→ **Exercise directions**: Each line below must be set down exactly; omit any image you find.

→ **Document images with source code**:
* * * *

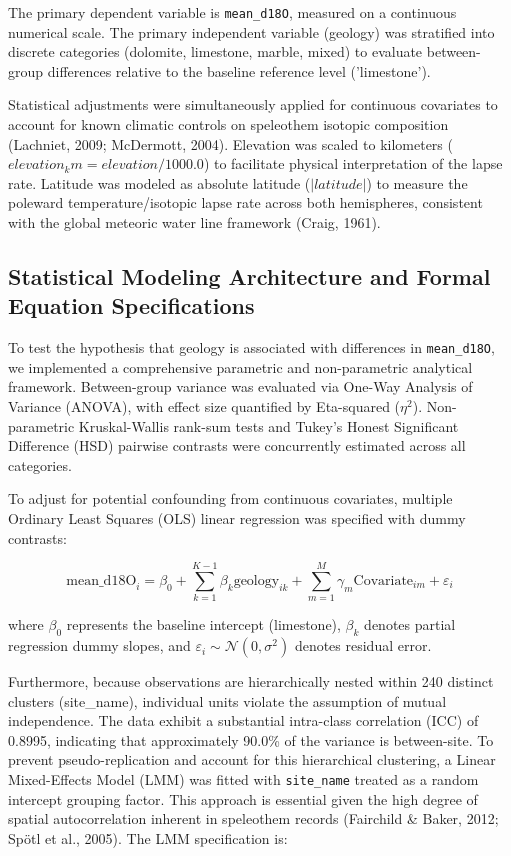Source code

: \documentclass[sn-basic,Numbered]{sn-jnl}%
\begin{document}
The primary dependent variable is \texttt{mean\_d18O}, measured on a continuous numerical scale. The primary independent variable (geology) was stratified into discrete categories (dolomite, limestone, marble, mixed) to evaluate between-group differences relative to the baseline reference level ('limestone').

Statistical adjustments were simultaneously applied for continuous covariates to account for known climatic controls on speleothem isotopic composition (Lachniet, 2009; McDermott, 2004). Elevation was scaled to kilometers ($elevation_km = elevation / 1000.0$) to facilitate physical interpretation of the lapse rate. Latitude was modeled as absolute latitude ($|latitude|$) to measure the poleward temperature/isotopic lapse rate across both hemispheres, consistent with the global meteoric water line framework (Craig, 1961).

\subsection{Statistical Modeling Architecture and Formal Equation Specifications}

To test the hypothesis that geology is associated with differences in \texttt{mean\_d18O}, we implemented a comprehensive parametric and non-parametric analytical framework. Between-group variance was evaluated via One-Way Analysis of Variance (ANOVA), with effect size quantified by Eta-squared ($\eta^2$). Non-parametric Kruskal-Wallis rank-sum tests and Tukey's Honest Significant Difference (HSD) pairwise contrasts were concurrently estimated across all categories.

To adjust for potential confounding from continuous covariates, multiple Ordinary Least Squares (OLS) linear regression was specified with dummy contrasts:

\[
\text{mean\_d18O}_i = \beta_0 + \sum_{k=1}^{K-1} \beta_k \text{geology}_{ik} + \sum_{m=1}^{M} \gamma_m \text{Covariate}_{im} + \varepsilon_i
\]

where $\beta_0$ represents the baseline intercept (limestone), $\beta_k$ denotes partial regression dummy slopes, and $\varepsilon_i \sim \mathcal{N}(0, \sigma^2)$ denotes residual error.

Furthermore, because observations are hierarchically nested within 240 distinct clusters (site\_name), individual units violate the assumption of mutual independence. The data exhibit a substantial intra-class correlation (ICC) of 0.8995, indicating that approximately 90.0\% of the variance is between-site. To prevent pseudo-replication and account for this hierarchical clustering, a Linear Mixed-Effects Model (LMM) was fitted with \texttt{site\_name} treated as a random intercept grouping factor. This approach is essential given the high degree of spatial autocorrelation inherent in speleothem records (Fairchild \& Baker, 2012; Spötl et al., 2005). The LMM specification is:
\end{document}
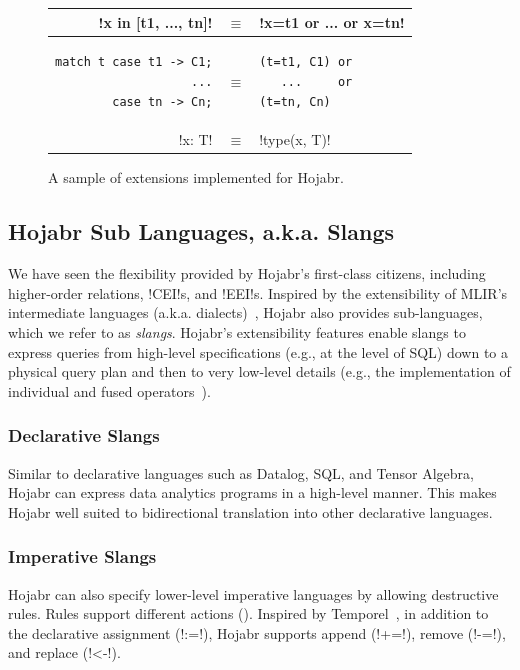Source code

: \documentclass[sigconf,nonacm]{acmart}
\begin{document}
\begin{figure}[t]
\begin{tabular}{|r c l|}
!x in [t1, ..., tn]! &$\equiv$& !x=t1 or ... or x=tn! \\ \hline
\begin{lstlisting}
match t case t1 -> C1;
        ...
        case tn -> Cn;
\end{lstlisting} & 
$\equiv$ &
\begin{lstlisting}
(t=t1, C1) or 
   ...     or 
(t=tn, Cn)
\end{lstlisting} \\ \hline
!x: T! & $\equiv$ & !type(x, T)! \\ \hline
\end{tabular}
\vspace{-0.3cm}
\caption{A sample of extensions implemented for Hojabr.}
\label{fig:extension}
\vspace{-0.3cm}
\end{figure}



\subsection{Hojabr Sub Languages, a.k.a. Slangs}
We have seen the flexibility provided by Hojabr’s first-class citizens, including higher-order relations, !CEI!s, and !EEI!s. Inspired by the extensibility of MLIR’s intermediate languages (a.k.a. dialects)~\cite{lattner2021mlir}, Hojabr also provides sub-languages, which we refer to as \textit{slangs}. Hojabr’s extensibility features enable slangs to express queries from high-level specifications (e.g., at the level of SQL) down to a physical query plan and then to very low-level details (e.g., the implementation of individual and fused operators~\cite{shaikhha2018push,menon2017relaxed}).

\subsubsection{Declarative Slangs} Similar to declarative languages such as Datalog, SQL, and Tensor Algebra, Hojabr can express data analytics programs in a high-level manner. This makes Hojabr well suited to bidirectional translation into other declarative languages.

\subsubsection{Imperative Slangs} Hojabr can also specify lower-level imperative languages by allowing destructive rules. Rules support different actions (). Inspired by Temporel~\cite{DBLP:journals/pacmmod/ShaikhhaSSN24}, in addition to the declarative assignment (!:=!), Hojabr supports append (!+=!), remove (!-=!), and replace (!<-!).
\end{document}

* * * *

→ **Answer box**:
Source code

: \documentclass[sn-basic,Numbered]{sn-jnl}%
\begin{document}
The primary dependent variable is \texttt{mean\_d18O}, measured on a continuous numerical scale. The primary independent variable (geology) was stratified into discrete categories (dolomite, limestone, marble, mixed) to evaluate between-group differences relative to the baseline reference level ('limestone').

Statistical adjustments were simultaneously applied for continuous covariates to account for known climatic controls on speleothem isotopic composition (Lachniet, 2009; McDermott, 2004). Elevation was scaled to kilometers ($elevation_km = elevation / 1000.0$) to facilitate physical interpretation of the lapse rate. Latitude was modeled as absolute latitude ($|latitude|$) to measure the poleward temperature/isotopic lapse rate across both hemispheres, consistent with the global meteoric water line framework (Craig, 1961).

\subsection{Statistical Modeling Architecture and Formal Equation Specifications}

To test the hypothesis that geology is associated with differences in \texttt{mean\_d18O}, we implemented a comprehensive parametric and non-parametric analytical framework. Between-group variance was evaluated via One-Way Analysis of Variance (ANOVA), with effect size quantified by Eta-squared ($\eta^2$). Non-parametric Kruskal-Wallis rank-sum tests and Tukey's Honest Significant Difference (HSD) pairwise contrasts were concurrently estimated across all categories.

To adjust for potential confounding from continuous covariates, multiple Ordinary Least Squares (OLS) linear regression was specified with dummy contrasts:

\[
\text{mean\_d18O}_i = \beta_0 + \sum_{k=1}^{K-1} \beta_k \text{geology}_{ik} + \sum_{m=1}^{M} \gamma_m \text{Covariate}_{im} + \varepsilon_i
\]

where $\beta_0$ represents the baseline intercept (limestone), $\beta_k$ denotes partial regression dummy slopes, and $\varepsilon_i \sim \mathcal{N}(0, \sigma^2)$ denotes residual error.

Furthermore, because observations are hierarchically nested within 240 distinct clusters (site\_name), individual units violate the assumption of mutual independence. The data exhibit a substantial intra-class correlation (ICC) of 0.8995, indicating that approximately 90.0\% of the variance is between-site. To prevent pseudo-replication and account for this hierarchical clustering, a Linear Mixed-Effects Model (LMM) was fitted with \texttt{site\_name} treated as a random intercept grouping factor. This approach is essential given the high degree of spatial autocorrelation inherent in speleothem records (Fairchild \& Baker, 2012; Spötl et al., 2005). The LMM specification is:
\end{document}
Source code

: \documentclass[sigconf,nonacm]{acmart}
\begin{document}
\begin{figure}[t]
\begin{tabular}{|r c l|}
!x in [t1, ..., tn]! &$\equiv$& !x=t1 or ... or x=tn! \\ \hline
\begin{lstlisting}
match t case t1 -> C1;
        ...
        case tn -> Cn;
\end{lstlisting} & 
$\equiv$ &
\begin{lstlisting}
(t=t1, C1) or 
   ...     or 
(t=tn, Cn)
\end{lstlisting} \\ \hline
!x: T! & $\equiv$ & !type(x, T)! \\ \hline
\end{tabular}
\vspace{-0.3cm}
\caption{A sample of extensions implemented for Hojabr.}
\label{fig:extension}
\vspace{-0.3cm}
\end{figure}



\subsection{Hojabr Sub Languages, a.k.a. Slangs}
We have seen the flexibility provided by Hojabr’s first-class citizens, including higher-order relations, !CEI!s, and !EEI!s. Inspired by the extensibility of MLIR’s intermediate languages (a.k.a. dialects)~\cite{lattner2021mlir}, Hojabr also provides sub-languages, which we refer to as \textit{slangs}. Hojabr’s extensibility features enable slangs to express queries from high-level specifications (e.g., at the level of SQL) down to a physical query plan and then to very low-level details (e.g., the implementation of individual and fused operators~\cite{shaikhha2018push,menon2017relaxed}).

\subsubsection{Declarative Slangs} Similar to declarative languages such as Datalog, SQL, and Tensor Algebra, Hojabr can express data analytics programs in a high-level manner. This makes Hojabr well suited to bidirectional translation into other declarative languages.

\subsubsection{Imperative Slangs} Hojabr can also specify lower-level imperative languages by allowing destructive rules. Rules support different actions (). Inspired by Temporel~\cite{DBLP:journals/pacmmod/ShaikhhaSSN24}, in addition to the declarative assignment (!:=!), Hojabr supports append (!+=!), remove (!-=!), and replace (!<-!).
\end{document}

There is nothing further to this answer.